Making an encrypted DVD (lazy man’s version)

This post was written by eli on October 25, 2010
Posted Under: Linux

This is how to make an encrypted DVD, which is automatically mounted by Fedora 12 (and others, I suppose) when the DVD is inserted (prompting for the passphrase, of course). The truth is that I don’t use this automatic feature, because only seeing the suggestion to save my passphrase as an option makes me prefer going good old command line.

A word of caution: A lot of disk-related operations are done here as root. A slightest mistake, and you may very well trash your entire hard disk. If you don’t understand what the operations below mean, don’t do them. If you feel tired, do it later.

Looks like I’m going to make a script of this sooner or later.

Why lazy man? Mainly for two reasons: The real way to do with is to generate an ISO image, and then encrypt it, so it doesn’t get larger than necessary. The second reason is that having an almost-full sized ISO image anyhow, regardless of how much data I put in it, it’s pretty lazy not to fill it with random data before applying encrypted information. By using /dev/zero instead of /dev/urandom (or /dev/frandom if you want it faster) it’s possible to know how much of the DVD contains data. Also, the fact that it’s all random makes it impossible for an adversary to know for sure what region contains encrypted data, and where it’s just random. But frankly, all these extra safety measures are ridiculous given the fact that a human knows the passphrase, which is by far the weakest link.

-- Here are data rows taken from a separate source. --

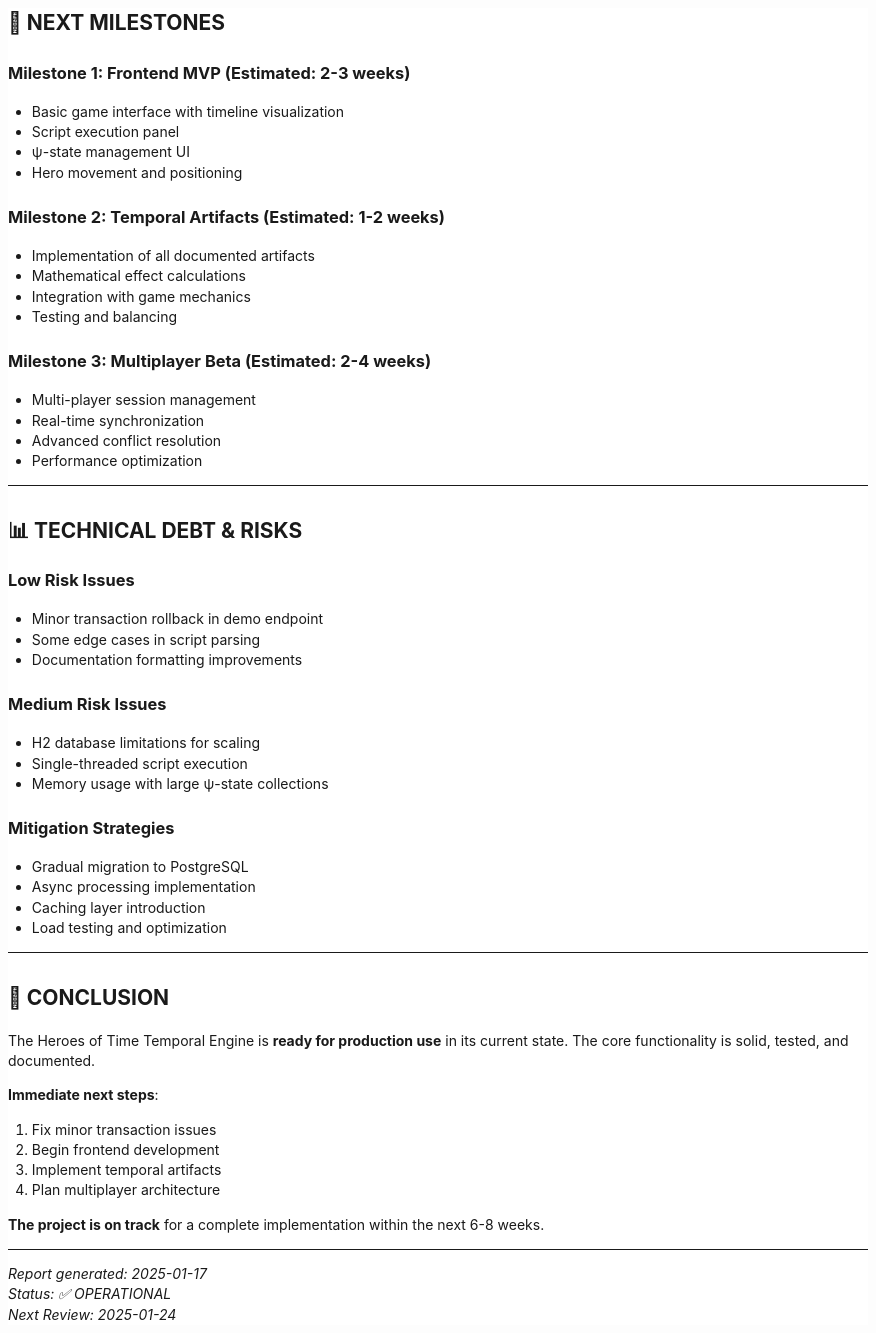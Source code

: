 
## 🚀 **NEXT MILESTONES**

### Milestone 1: Frontend MVP (Estimated: 2-3 weeks)
- Basic game interface with timeline visualization
- Script execution panel
- ψ-state management UI
- Hero movement and positioning

### Milestone 2: Temporal Artifacts (Estimated: 1-2 weeks)
- Implementation of all documented artifacts
- Mathematical effect calculations
- Integration with game mechanics
- Testing and balancing

### Milestone 3: Multiplayer Beta (Estimated: 2-4 weeks)
- Multi-player session management
- Real-time synchronization
- Advanced conflict resolution
- Performance optimization

---

## 📊 **TECHNICAL DEBT & RISKS**

### Low Risk Issues
- Minor transaction rollback in demo endpoint
- Some edge cases in script parsing
- Documentation formatting improvements

### Medium Risk Issues
- H2 database limitations for scaling
- Single-threaded script execution
- Memory usage with large ψ-state collections

### Mitigation Strategies
- Gradual migration to PostgreSQL
- Async processing implementation
- Caching layer introduction
- Load testing and optimization

---

## 🎉 **CONCLUSION**

The Heroes of Time Temporal Engine is **ready for production use** in its current state. The core functionality is solid, tested, and documented. 

**Immediate next steps**:
1. Fix minor transaction issues
2. Begin frontend development
3. Implement temporal artifacts
4. Plan multiplayer architecture

**The project is on track** for a complete implementation within the next 6-8 weeks.

---

*Report generated: 2025-01-17*  
*Status: ✅ OPERATIONAL*  
*Next Review: 2025-01-24*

Now to some action. First, generate an empty image file. I chose to make it slighly smaller than the maximum allowed. This should work with count=4480 as well, but I don’t want to push it (so I get 4.6 marketing-GB instead of the well-known 4.7).

$ dd if=/dev/zero of=disk.img bs=1M count=4400

As I said,  you may prefer /dev/frandom over /dev/zero. Now it’s time to become root, and go:

# losetup /dev/loop1 disk.img && cryptsetup luksFormat /dev/loop1 && cryptsetup luksOpen /dev/loop1 mybackupdisk && genisoimage -R -J -joliet-long -graft-points -V backup -o /dev/mapper/mybackupdisk directory-to-backup

You will be prompted to agree to erase /dev/loop1, and then for the passphrase three times: Twice for creating the encrypted device, and once for opening it.

I do this in a single line for one important reason: If losetup fails, the show must stop. One of the possible reasons is that /dev/loop1 (which could be any /dev/loopN, as long as it’s the same one along the line) is busy doing something completely different. If we ignore a failure to open a certain loop device, there is a good chance to erase something we didn’t intend to.

When that’s done, close the encrypted device and free /dev/loop1.

# cryptsetup luksClose /dev/mapper/mybackupdisk && losetup -d /dev/loop1

Now burn the image to a DVD. When inserting it, a GUI popup may appear and ask for the password. You can use that, or click Cancel in order to do this manually (and more safely, if you ask me). My DVD is at /dev/sr0, so I go:

# cryptsetup luksOpen /dev/sr0 mydvd
Enter passphrase for /dev/sr0:
# mount /dev/mapper/mydvd backmnt/
mount: block device /dev/mapper/mydvd is write-protected, mounting read-only

And finally, in order to eject the disk one can use the GUI option (if available) or do it manually:

# umount backmnt/
# cryptsetup luksClose /dev/mapper/mydvd

If you use the GUI eject, check /dev/mapper/ to verify that the encryption is indeed closed. On my system it was done properly, but I prefer to see that the door is locked.

Reader Comments

I am a bit confused. I’ve done everything up to where you say to burn the image to dvd. Are you referring to disk.img? I ask because I can’t seem to find an ISO anywhere and my burner programs do not support burning images from .img files.

Written By Trapper on July 25th, 2013 @ 14:43

In principle, the disk.img is the image to burn, so you can try renaming it to disk.iso for burning.

The thing is, that unlike almost all data images that are burned on DVDs, the data format of the image isn’t ISO, so a clever piece of burning software may warn you about it. Or refuse to burn the image altogether.

But the short answer is: Burn disk.img as if it was disk.iso.

Written By eli on July 25th, 2013 @ 16:37

Thanks, I used your tutorial to make encrypted udf blu-ray. Note that cryptsetup can now natively use files instead of devices for the container, replacing losetup and simplyfying things.